=== Extracted entries ===

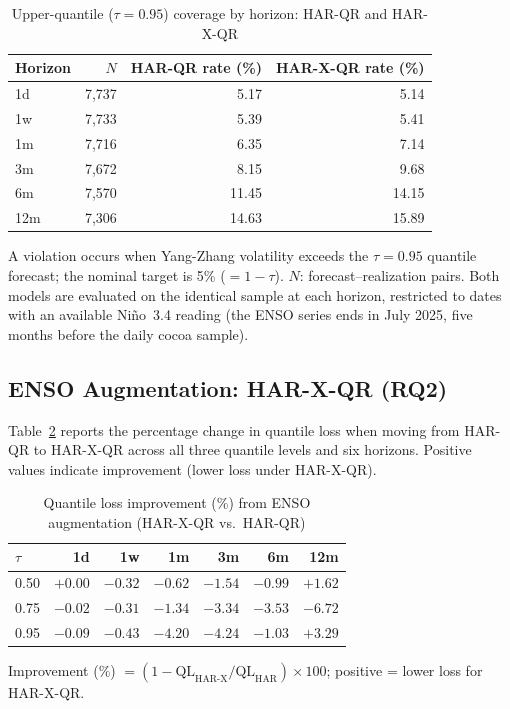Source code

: \begin{table}[htbp]
\centering
\small
\caption{Upper-quantile ($\tau = 0.95$) coverage by horizon: HAR-QR and HAR-X-QR}
\label{tab:upper-coverage}
\begin{tabular}{lrrr}
\toprule
Horizon & $N$ & HAR-QR rate (\%) & HAR-X-QR rate (\%) \\
\midrule
1d  & 7,737 & 5.17 & 5.14 \\
1w  & 7,733 & 5.39 & 5.41 \\
1m  & 7,716 & 6.35 & 7.14 \\
3m  & 7,672 & 8.15 & 9.68 \\
6m  & 7,570 & 11.45 & 14.15 \\
12m & 7,306 & 14.63 & 15.89 \\
\bottomrule
\end{tabular}
\par\smallskip
{\footnotesize A violation occurs when Yang-Zhang volatility exceeds the $\tau = 0.95$ quantile forecast; the nominal target is 5\% ($= 1 - \tau$). $N$: forecast--realization pairs. Both models are evaluated on the identical sample at each horizon, restricted to dates with an available Ni\~no~3.4 reading (the ENSO series ends in July 2025, five months before the daily cocoa sample).}
\end{table}

\subsection{ENSO Augmentation: HAR-X-QR (RQ2)}
\label{sec:res-har-x-qr}

Table~\ref{tab:har-x-improvement} reports the percentage change in quantile
loss when moving from HAR-QR to HAR-X-QR across all three quantile levels
and six horizons. Positive values indicate improvement (lower loss under
HAR-X-QR).

\begin{table}[htbp]
\centering
\small
\caption{Quantile loss improvement (\%) from ENSO augmentation (HAR-X-QR
vs.\ HAR-QR)}
\label{tab:har-x-improvement}
\begin{tabular}{lrrrrrr}
\toprule
$\tau$ & 1d & 1w & 1m & 3m & 6m & 12m \\
\midrule
0.50 & $+0.00$ & $-0.32$ & $-0.62$ & $-1.54$ & $-0.99$ & $+1.62$ \\
0.75 & $-0.02$ & $-0.31$ & $-1.34$ & $-3.34$ & $-3.53$ & $-6.72$ \\
0.95 & $-0.09$ & $-0.43$ & $-4.20$ & $-4.24$ & $-1.03$ & $+3.29$ \\
\bottomrule
\end{tabular}
\par\smallskip
{\footnotesize Improvement (\%) $= (1 - \text{QL}_{\text{HAR-X}} / \text{QL}_{\text{HAR}}) \times 100$; positive = lower loss for HAR-X-QR.}
\end{table}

===

How to complete this task | When a line in the material above contains the word "begin", copy that line out.

Solution to this problem |
: \begin{table}[htbp]
\begin{tabular}{lrrr}
\begin{table}[htbp]
\begin{tabular}{lrrrrrr}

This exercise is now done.